[Document images with source code]
:::

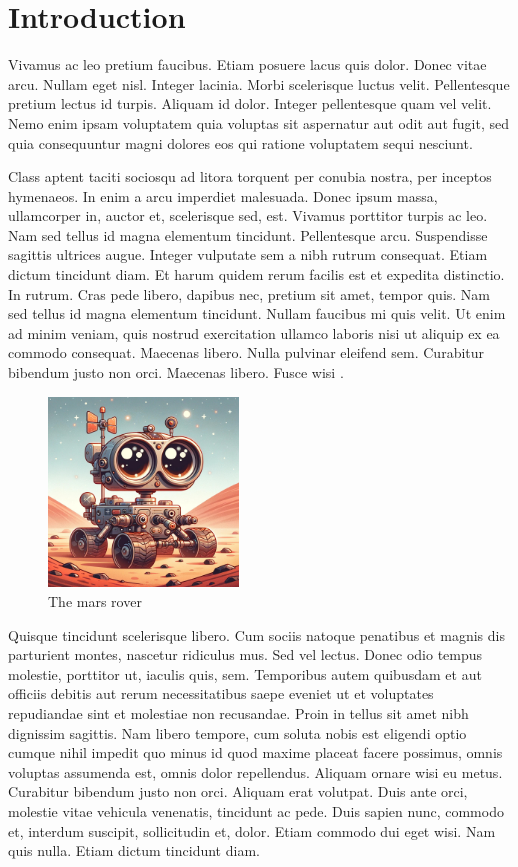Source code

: \section{Introduction}

Vivamus ac leo pretium faucibus. Etiam posuere lacus quis dolor. Donec vitae arcu. Nullam eget nisl. Integer lacinia. Morbi scelerisque luctus velit. Pellentesque pretium lectus id turpis. Aliquam id dolor. Integer pellentesque quam vel velit. Nemo enim ipsam voluptatem quia voluptas sit aspernatur aut odit aut fugit, sed quia consequuntur magni dolores eos qui ratione voluptatem sequi nesciunt.

Class aptent taciti sociosqu ad litora torquent per conubia nostra, per inceptos hymenaeos. In enim a arcu imperdiet malesuada. Donec ipsum massa, ullamcorper in, auctor et, scelerisque sed, est. Vivamus porttitor turpis ac leo. Nam sed tellus id magna elementum tincidunt. Pellentesque arcu. Suspendisse sagittis ultrices augue. Integer vulputate sem a nibh rutrum consequat. Etiam dictum tincidunt diam. Et harum quidem rerum facilis est et expedita distinctio. In rutrum. Cras pede libero, dapibus nec, pretium sit amet, tempor quis. Nam sed tellus id magna elementum tincidunt. Nullam faucibus mi quis velit. Ut enim ad minim veniam, quis nostrud exercitation ullamco laboris nisi ut aliquip ex ea commodo consequat. Maecenas libero. Nulla pulvinar eleifend sem. Curabitur bibendum justo non orci. Maecenas libero. Fusce wisi \cite{kalman1960new}.

\begin{figure}[h]
    \centering
    \includegraphics[width=0.45\textwidth]{images/rover.jpg}
    \caption{The mars rover}
    \label{fig:mars_rover}
\end{figure}

Quisque tincidunt scelerisque libero. Cum sociis natoque penatibus et magnis dis parturient montes, nascetur ridiculus mus. Sed vel lectus. Donec odio tempus molestie, porttitor ut, iaculis quis, sem. Temporibus autem quibusdam et aut officiis debitis aut rerum necessitatibus saepe eveniet ut et voluptates repudiandae sint et molestiae non recusandae. Proin in tellus sit amet nibh dignissim sagittis. Nam libero tempore, cum soluta nobis est eligendi optio cumque nihil impedit quo minus id quod maxime placeat facere possimus, omnis voluptas assumenda est, omnis dolor repellendus. Aliquam ornare wisi eu metus. Curabitur bibendum justo non orci. Aliquam erat volutpat. Duis ante orci, molestie vitae vehicula venenatis, tincidunt ac pede. Duis sapien nunc, commodo et, interdum suscipit, sollicitudin et, dolor. Etiam commodo dui eget wisi. Nam quis nulla. Etiam dictum tincidunt diam. \cite{grisetti2010tutorial}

:::

Instructions for the task |
An exact reprint of the records above is required, with all pictures left out.

Solution to this task |
Source code

: \section{Introduction}

Vivamus ac leo pretium faucibus. Etiam posuere lacus quis dolor. Donec vitae arcu. Nullam eget nisl. Integer lacinia. Morbi scelerisque luctus velit. Pellentesque pretium lectus id turpis. Aliquam id dolor. Integer pellentesque quam vel velit. Nemo enim ipsam voluptatem quia voluptas sit aspernatur aut odit aut fugit, sed quia consequuntur magni dolores eos qui ratione voluptatem sequi nesciunt.

Class aptent taciti sociosqu ad litora torquent per conubia nostra, per inceptos hymenaeos. In enim a arcu imperdiet malesuada. Donec ipsum massa, ullamcorper in, auctor et, scelerisque sed, est. Vivamus porttitor turpis ac leo. Nam sed tellus id magna elementum tincidunt. Pellentesque arcu. Suspendisse sagittis ultrices augue. Integer vulputate sem a nibh rutrum consequat. Etiam dictum tincidunt diam. Et harum quidem rerum facilis est et expedita distinctio. In rutrum. Cras pede libero, dapibus nec, pretium sit amet, tempor quis. Nam sed tellus id magna elementum tincidunt. Nullam faucibus mi quis velit. Ut enim ad minim veniam, quis nostrud exercitation ullamco laboris nisi ut aliquip ex ea commodo consequat. Maecenas libero. Nulla pulvinar eleifend sem. Curabitur bibendum justo non orci. Maecenas libero. Fusce wisi \cite{kalman1960new}.

\begin{figure}[h]
    \centering
    \includegraphics[width=0.45\textwidth]{images/rover.jpg}
    \caption{The mars rover}
    \label{fig:mars_rover}
\end{figure}

Quisque tincidunt scelerisque libero. Cum sociis natoque penatibus et magnis dis parturient montes, nascetur ridiculus mus. Sed vel lectus. Donec odio tempus molestie, porttitor ut, iaculis quis, sem. Temporibus autem quibusdam et aut officiis debitis aut rerum necessitatibus saepe eveniet ut et voluptates repudiandae sint et molestiae non recusandae. Proin in tellus sit amet nibh dignissim sagittis. Nam libero tempore, cum soluta nobis est eligendi optio cumque nihil impedit quo minus id quod maxime placeat facere possimus, omnis voluptas assumenda est, omnis dolor repellendus. Aliquam ornare wisi eu metus. Curabitur bibendum justo non orci. Aliquam erat volutpat. Duis ante orci, molestie vitae vehicula venenatis, tincidunt ac pede. Duis sapien nunc, commodo et, interdum suscipit, sollicitudin et, dolor. Etiam commodo dui eget wisi. Nam quis nulla. Etiam dictum tincidunt diam. \cite{grisetti2010tutorial}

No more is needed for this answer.